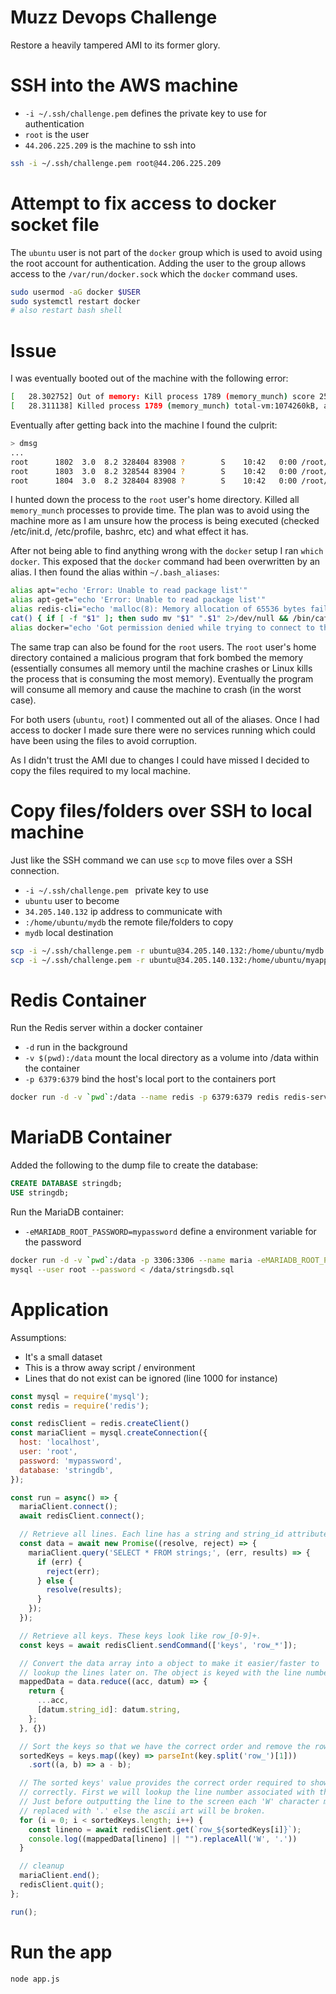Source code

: # Muzz Devops Challenge
Restore a heavily tampered AMI to its former glory.

# SSH into the AWS machine
- `-i ~/.ssh/challenge.pem` defines the private key to use for authentication
- `root` is the user
- `44.206.225.209` is the machine to ssh into
```sh
ssh -i ~/.ssh/challenge.pem root@44.206.225.209
```

# Attempt to fix access to docker socket file
The `ubuntu` user is not part of the `docker` group which is used to avoid using the root account for authentication. Adding the user to the group allows access to the `/var/run/docker.sock` which the `docker` command uses.
```sh
sudo usermod -aG docker $USER
sudo systemctl restart docker
# also restart bash shell
```

# Issue
I was eventually booted out of the machine with the following error:
```sh
[   28.302752] Out of memory: Kill process 1789 (memory_munch) score 251 or sacrifice child
[   28.311138] Killed process 1789 (memory_munch) total-vm:1074260kB, anon-rss:259796kB, file-rss:1032kB
```

Eventually after getting back into the machine I found the culprit:
```sh
> dmsg
...
root      1802  3.0  8.2 328404 83908 ?        S    10:42   0:00 /root/memory_munch
root      1803  3.0  8.2 328544 83904 ?        S    10:42   0:00 /root/memory_munch
root      1804  3.0  8.2 328404 83908 ?        S    10:42   0:00 /root/memory_munch
```

I hunted down the process to the `root` user's home directory. Killed all `memory_munch` processes to provide time. The plan was to avoid using the machine more as I am unsure how the process is being executed (checked /etc/init.d, /etc/profile, bashrc, etc) and what effect it has.

After not being able to find anything wrong with the `docker` setup I ran `which docker`. This exposed that the `docker` command had been overwritten by an alias. I then found the alias within `~/.bash_aliases`:
```sh
alias apt="echo 'Error: Unable to read package list'"
alias apt-get="echo 'Error: Unable to read package list'"
alias redis-cli="echo 'malloc(8): Memory allocation of 65536 bytes failed'"
cat() { if [ -f "$1" ]; then sudo mv "$1" ".$1" 2>/dev/null && /bin/cat ".$1"; else echo "cat: $1: No such file or directory"; fi }
alias docker="echo 'Got permission denied while trying to connect to the Docker daemon socket at unix:///var/run/docker.sock: dial unix /var/run/docker.sock: connect: permission denied'"
```

The same trap can also be found for the `root` users. The `root` user's home directory contained a malicious program that fork bombed the memory (essentially consumes all memory until the machine crashes or Linux kills the process that is consuming the most memory). Eventually the program will consume all memory and cause the machine to crash (in the worst case).

For both users (`ubuntu`, `root`) I commented out all of the aliases. Once I had access to docker I made sure there were no services running which could have been using the files to avoid corruption. 

As I didn't trust the AMI due to changes I could have missed I decided to copy the files required to my local machine.
# Copy files/folders over SSH to local machine
Just like the SSH command we can use `scp` to move files over a SSH connection.
- `-i ~/.ssh/challenge.pem ` private key to use
- `ubuntu` user to become
- `34.205.140.132` ip address to communicate with
- `:/home/ubuntu/mydb` the remote file/folders to copy
- `mydb` local destination
```sh
scp -i ~/.ssh/challenge.pem -r ubuntu@34.205.140.132:/home/ubuntu/mydb mydb
scp -i ~/.ssh/challenge.pem -r ubuntu@34.205.140.132:/home/ubuntu/myapp myapp
```

# Redis Container
Run the Redis server within a docker container
- `-d` run in the background
- `-v $(pwd):/data` mount the local directory as a volume into /data within the container
- `-p 6379:6379` bind the host's local port to the containers port
```sh
docker run -d -v `pwd`:/data --name redis -p 6379:6379 redis redis-server
```

# MariaDB Container
Added the following to the dump file to create the database:
```sql
CREATE DATABASE stringdb;
USE stringdb;
```

Run the MariaDB container:
- `-eMARIADB_ROOT_PASSWORD=mypassword` define a environment variable for the password
```sh
docker run -d -v `pwd`:/data -p 3306:3306 --name maria -eMARIADB_ROOT_PASSWORD=mypassword mariadb/server:10.3
mysql --user root --password < /data/stringsdb.sql
```

# Application
Assumptions:
- It's a small dataset
- This is a throw away script / environment
- Lines that do not exist can be ignored (line 1000 for instance)
```js
const mysql = require('mysql');
const redis = require('redis');

const redisClient = redis.createClient()
const mariaClient = mysql.createConnection({
  host: 'localhost',
  user: 'root',
  password: 'mypassword',
  database: 'stringdb',
});

const run = async() => {
  mariaClient.connect();
  await redisClient.connect();

  // Retrieve all lines. Each line has a string and string_id attribute.
  const data = await new Promise((resolve, reject) => {
    mariaClient.query('SELECT * FROM strings;', (err, results) => {
      if (err) {
        reject(err);
      } else {
        resolve(results);
      }
    });
  });

  // Retrieve all keys. These keys look like row_[0-9]+.
  const keys = await redisClient.sendCommand(['keys', 'row_*']);

  // Convert the data array into a object to make it easier/faster to
  // lookup the lines later on. The object is keyed with the line number.
  mappedData = data.reduce((acc, datum) => {
    return {
      ...acc,
      [datum.string_id]: datum.string,
    };
  }, {})

  // Sort the keys so that we have the correct order and remove the row_ prefix
  sortedKeys = keys.map((key) => parseInt(key.split('row_')[1]))
    .sort((a, b) => a - b);

  // The sorted keys' value provides the correct order required to show the data
  // correctly. First we will lookup the line number associated with the key.
  // Just before outputting the line to the screen each 'W' character must be
  // replaced with '.' else the ascii art will be broken.
  for (i = 0; i < sortedKeys.length; i++) {
    const lineno = await redisClient.get(`row_${sortedKeys[i]}`);
    console.log((mappedData[lineno] || "").replaceAll('W', '.'))
  }

  // cleanup
  mariaClient.end();
  redisClient.quit();
};

run();
```

# Run the app
```sh
node app.js
```
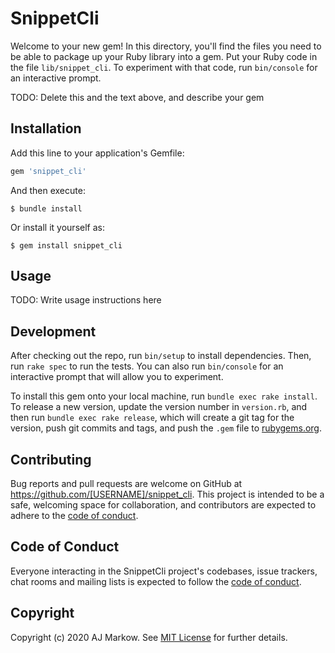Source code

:# SnippetCli

Welcome to your new gem! In this directory, you'll find the files you need to be able to package up your Ruby library into a gem. Put your Ruby code in the file `lib/snippet_cli`. To experiment with that code, run `bin/console` for an interactive prompt.

TODO: Delete this and the text above, and describe your gem

## Installation

Add this line to your application's Gemfile:

```ruby
gem 'snippet_cli'
```

And then execute:

    $ bundle install

Or install it yourself as:

    $ gem install snippet_cli

## Usage

TODO: Write usage instructions here

## Development

After checking out the repo, run `bin/setup` to install dependencies. Then, run `rake spec` to run the tests. You can also run `bin/console` for an interactive prompt that will allow you to experiment.

To install this gem onto your local machine, run `bundle exec rake install`. To release a new version, update the version number in `version.rb`, and then run `bundle exec rake release`, which will create a git tag for the version, push git commits and tags, and push the `.gem` file to [rubygems.org](https://rubygems.org).

## Contributing

Bug reports and pull requests are welcome on GitHub at https://github.com/[USERNAME]/snippet_cli. This project is intended to be a safe, welcoming space for collaboration, and contributors are expected to adhere to the [code of conduct](https://github.com/[USERNAME]/snippet_cli/blob/master/CODE_OF_CONDUCT.md).


## Code of Conduct

Everyone interacting in the SnippetCli project's codebases, issue trackers, chat rooms and mailing lists is expected to follow the [code of conduct](https://github.com/[USERNAME]/snippet_cli/blob/master/CODE_OF_CONDUCT.md).

## Copyright

Copyright (c) 2020 AJ Markow. See [MIT License](LICENSE.txt) for further details.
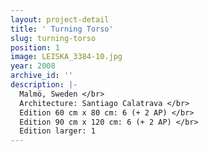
```yaml
---
layout: project-detail
title: ' Turning Torso'
slug: turning-torso
position: 1
image: LEISKA_3384-10.jpg
year: 2008
archive_id: ''
description: |-
  Malmö, Sweden </br>
  Architecture: Santiago Calatrava </br>
  Edition 60 cm x 80 cm: 6 (+ 2 AP) </br>
  Edition 90 cm x 120 cm: 6 (+ 2 AP) </br>
  Edition larger: 1
---
```


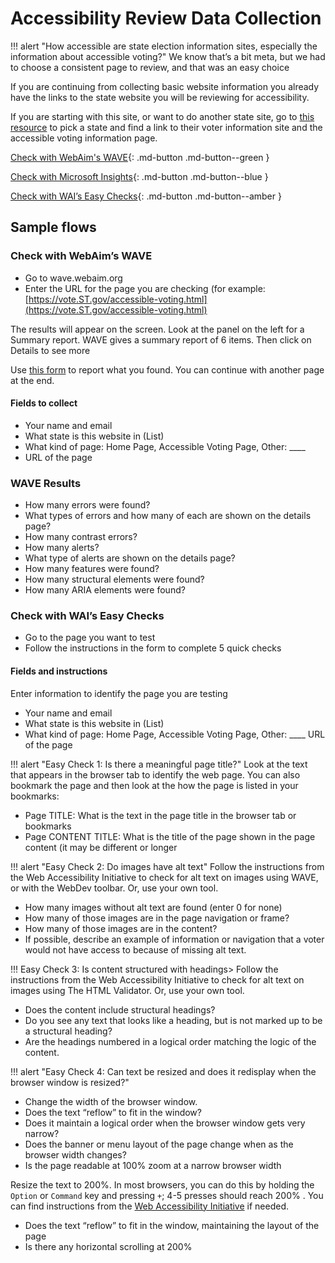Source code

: # Accessibility Review Data Collection

!!! alert "How accessible are state election information sites, especially the information about accessible voting?"
    We know that’s a bit meta, but we had to choose a consistent page to review, and that was an easy choice

If you are continuing from collecting basic website information you already have the links to the state website you will be reviewing for accessibility.

If you are starting with this site, or want to do another state site, go to [this resource](state_resources.md) to pick a state and find a link to their voter information site and the accessible voting information page.

[Check with WebAim's WAVE](https://wave.webaim.org){: .md-button .md-button--green }

[Check with Microsoft Insights](https://beta.lfocalculator.org){: .md-button .md-button--blue }

[Check with WAI’s Easy Checks](https://beta.lfocalculator.org){: .md-button .md-button--amber }


## Sample flows

### Check with WebAim’s WAVE

* Go to wave.webaim.org
* Enter the URL for the page you are checking (for example: [https://vote.ST.gov/accessible-voting.html](https://vote.ST.gov/accessible-voting.html)

The results will appear on the screen. Look at the panel on the left for a Summary report. WAVE gives a summary report of 6 items. Then click on Details to see more

Use [this form](https://foo.com) to report what you found.
You can continue with another page at the end.

#### Fields to collect

* Your name and email
* What state is this website in (List)
* What kind of page: Home Page, Accessible Voting Page, Other: ____
* URL of the page

### WAVE Results

* How many errors were found?
* What types of errors and how many of each are shown on the details page?
* How many contrast errors?
* How many alerts?
* What type of alerts are shown on the details page?
* How many features were found?
* How many structural elements were found?
* How many ARIA elements were found?

### Check with WAI’s Easy Checks

* Go to the page you want to test
* Follow the instructions in the form to complete 5 quick checks

#### Fields and instructions

Enter information to identify the page you are testing

* Your name and email
* What state is this website in (List)
* What kind of page: Home Page, Accessible Voting Page, Other: ____
URL of the page

!!! alert "Easy Check 1: Is there a meaningful page title?"
    Look at the text that appears in the browser tab to identify the web page. You can also bookmark the page and then look at the how the page is listed in your bookmarks:

* Page TITLE: What is the text in the page title in the browser tab or bookmarks
* Page CONTENT TITLE: What is the title of the page shown in the page content (it may be different or longer

!!! alert "Easy Check 2: Do images have alt text"
    Follow the instructions from the Web Accessibility Initiative to check for alt text on images using WAVE, or with the WebDev toolbar. Or, use your own tool.

* How many images without alt text are found (enter 0 for none)
* How many of those  images are in the page navigation or frame?
* How many of those images are in the content?
* If possible, describe an example of information or navigation that a voter would not have access to because of missing alt text.

!!! Easy Check 3: Is content structured with headings>
    Follow the instructions from the Web Accessibility Initiative to check for alt text on images using The HTML Validator. Or, use your own tool.

* Does the content include structural headings?
* Do you see any text that looks like a heading, but is not marked up to be a structural heading?
* Are the headings numbered in a logical order matching the logic of the content.

!!! alert "Easy Check 4: Can text be resized and does it redisplay when the browser window is resized?"

* Change the width of the browser window.
* Does the text “reflow” to fit in the window?
* Does it maintain a logical order when the browser window gets very narrow?
* Does the banner or menu layout of the page change when as the browser width changes?
* Is the page readable at 100% zoom at a narrow browser width

Resize the text to 200%. In most browsers, you can do this by holding the ```Option``` or ```Command``` key and pressing ```+```; 4-5 presses should reach 200% . You can find instructions from the [Web Accessibility Initiative](https://wai.org) if needed.

* Does the text “reflow” to fit in the window, maintaining the layout of the page
* Is there any horizontal scrolling at 200%
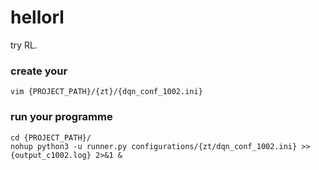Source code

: # hellorl
try RL.


### create your 
`vim {PROJECT_PATH}/{zt}/{dqn_conf_1002.ini}`


### run your programme 
```
cd {PROJECT_PATH}/  
nohup python3 -u runner.py configurations/{zt/dqn_conf_1002.ini} >> {output_c1002.log} 2>&1 &
```


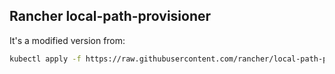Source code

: ## Rancher local-path-provisioner

It's a modified version from:
```bash
kubectl apply -f https://raw.githubusercontent.com/rancher/local-path-provisioner/master/deploy/local-path-storage.yaml
```
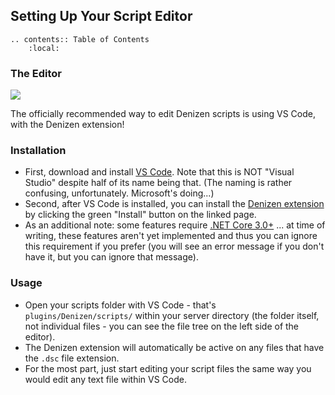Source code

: Setting Up Your Script Editor
-----------------------------

```eval_rst
.. contents:: Table of Contents
    :local:
```

### The Editor

![](https://i.alexgoodwin.media/i/denizen_guide/168999.png)

The officially recommended way to edit Denizen scripts is using VS Code, with the Denizen extension!

### Installation

- First, download and install [VS Code](https://code.visualstudio.com/). Note that this is NOT "Visual Studio" despite half of its name being that. <span class="parens">(The naming is rather confusing, unfortunately. Microsoft's doing...)</span>
- Second, after VS Code is installed, you can install the [Denizen extension](https://marketplace.visualstudio.com/items?itemName=DenizenScript.denizenscript) by clicking the green "Install" button on the linked page.
- As an additional note: some features require [.NET Core 3.0+](https://dotnet.microsoft.com/download/dotnet-core/3.0) ... at time of writing, these features aren't yet implemented and thus you can ignore this requirement if you prefer (you will see an error message if you don't have it, but you can ignore that message).

### Usage

- Open your scripts folder with VS Code - that's `plugins/Denizen/scripts/` within your server directory <span class="parens">(the folder itself, not individual files - you can see the file tree on the left side of the editor)</span>.
- The Denizen extension will automatically be active on any files that have the `.dsc` file extension.
- For the most part, just start editing your script files the same way you would edit any text file within VS Code.
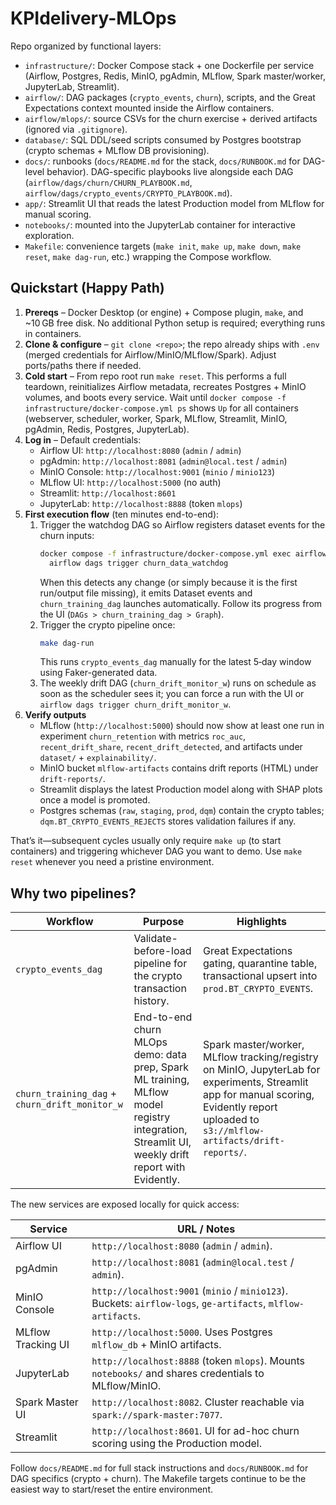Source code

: # KPIdelivery-MLOps

Repo organized by functional layers:

- `infrastructure/`: Docker Compose stack + one Dockerfile per service (Airflow, Postgres, Redis, MinIO, pgAdmin, MLflow, Spark master/worker, JupyterLab, Streamlit).
- `airflow/`: DAG packages (`crypto_events`, `churn`), scripts, and the Great Expectations context mounted inside the Airflow containers.
- `airflow/mlops/`: source CSVs for the churn exercise + derived artifacts (ignored via `.gitignore`).
- `database/`: SQL DDL/seed scripts consumed by Postgres bootstrap (crypto schemas + MLflow DB provisioning).
- `docs/`: runbooks (`docs/README.md` for the stack, `docs/RUNBOOK.md` for DAG-level behavior). DAG-specific playbooks live alongside each DAG (`airflow/dags/churn/CHURN_PLAYBOOK.md`, `airflow/dags/crypto_events/CRYPTO_PLAYBOOK.md`).
- `app/`: Streamlit UI that reads the latest Production model from MLflow for manual scoring.
- `notebooks/`: mounted into the JupyterLab container for interactive exploration.
- `Makefile`: convenience targets (`make init`, `make up`, `make down`, `make reset`, `make dag-run`, etc.) wrapping the Compose workflow.

## Quickstart (Happy Path)

1. **Prereqs** – Docker Desktop (or engine) + Compose plugin, `make`, and ~10 GB free disk. No additional Python setup is required; everything runs in containers.
2. **Clone & configure** – `git clone <repo>`; the repo already ships with `.env` (merged credentials for Airflow/MinIO/MLflow/Spark). Adjust ports/paths there if needed.
3. **Cold start** – From repo root run `make reset`. This performs a full teardown, reinitializes Airflow metadata, recreates Postgres + MinIO volumes, and boots every service. Wait until `docker compose -f infrastructure/docker-compose.yml ps` shows `Up` for all containers (webserver, scheduler, worker, Spark, MLflow, Streamlit, MinIO, pgAdmin, Redis, Postgres, JupyterLab).
4. **Log in** – Default credentials:
   - Airflow UI: `http://localhost:8080` (`admin` / `admin`)
   - pgAdmin: `http://localhost:8081` (`admin@local.test` / `admin`)
   - MinIO Console: `http://localhost:9001` (`minio` / `minio123`)
   - MLflow UI: `http://localhost:5000` (no auth)
   - Streamlit: `http://localhost:8601`
   - JupyterLab: `http://localhost:8888` (token `mlops`)
5. **First execution flow** (ten minutes end-to-end):
   1. Trigger the watchdog DAG so Airflow registers dataset events for the churn inputs:
      ```bash
      docker compose -f infrastructure/docker-compose.yml exec airflow-webserver \
        airflow dags trigger churn_data_watchdog
      ```
      When this detects any change (or simply because it is the first run/output file missing), it emits Dataset events and `churn_training_dag` launches automatically. Follow its progress from the UI (`DAGs > churn_training_dag > Graph`).
   2. Trigger the crypto pipeline once:
      ```bash
      make dag-run
      ```
      This runs `crypto_events_dag` manually for the latest 5‑day window using Faker-generated data.
   3. The weekly drift DAG (`churn_drift_monitor_w`) runs on schedule as soon as the scheduler sees it; you can force a run with the UI or `airflow dags trigger churn_drift_monitor_w`.
6. **Verify outputs**
   - MLflow (`http://localhost:5000`) should now show at least one run in experiment `churn_retention` with metrics `roc_auc`, `recent_drift_share`, `recent_drift_detected`, and artifacts under `dataset/` + `explainability/`.
   - MinIO bucket `mlflow-artifacts` contains drift reports (HTML) under `drift-reports/`.
   - Streamlit displays the latest Production model along with SHAP plots once a model is promoted.
   - Postgres schemas (`raw`, `staging`, `prod`, `dqm`) contain the crypto tables; `dqm.BT_CRYPTO_EVENTS_REJECTS` stores validation failures if any.

That’s it—subsequent cycles usually only require `make up` (to start containers) and triggering whichever DAG you want to demo. Use `make reset` whenever you need a pristine environment.

## Why two pipelines?

| Workflow | Purpose | Highlights |
| --- | --- | --- |
| `crypto_events_dag` | Validate-before-load pipeline for the crypto transaction history. | Great Expectations gating, quarantine table, transactional upsert into `prod.BT_CRYPTO_EVENTS`. |
| `churn_training_dag` + `churn_drift_monitor_w` | End-to-end churn MLOps demo: data prep, Spark ML training, MLflow model registry integration, Streamlit UI, weekly drift report with Evidently. | Spark master/worker, MLflow tracking/registry on MinIO, JupyterLab for experiments, Streamlit app for manual scoring, Evidently report uploaded to `s3://mlflow-artifacts/drift-reports/`. |

The new services are exposed locally for quick access:

| Service | URL / Notes |
| --- | --- |
| Airflow UI | `http://localhost:8080` (`admin` / `admin`). |
| pgAdmin | `http://localhost:8081` (`admin@local.test` / `admin`). |
| MinIO Console | `http://localhost:9001` (`minio` / `minio123`). Buckets: `airflow-logs`, `ge-artifacts`, `mlflow-artifacts`. |
| MLflow Tracking UI | `http://localhost:5000`. Uses Postgres `mlflow_db` + MinIO artifacts. |
| JupyterLab | `http://localhost:8888` (token `mlops`). Mounts `notebooks/` and shares credentials to MLflow/MinIO. |
| Spark Master UI | `http://localhost:8082`. Cluster reachable via `spark://spark-master:7077`. |
| Streamlit | `http://localhost:8601`. UI for ad-hoc churn scoring using the Production model. |

Follow `docs/README.md` for full stack instructions and `docs/RUNBOOK.md` for DAG specifics (crypto + churn). The Makefile targets continue to be the easiest way to start/reset the entire environment.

*What the exercise asks*: Where the word "stack" occurs in a line of the entries above, count that line, and reply with the total only.

*Answer to this exercise*: 3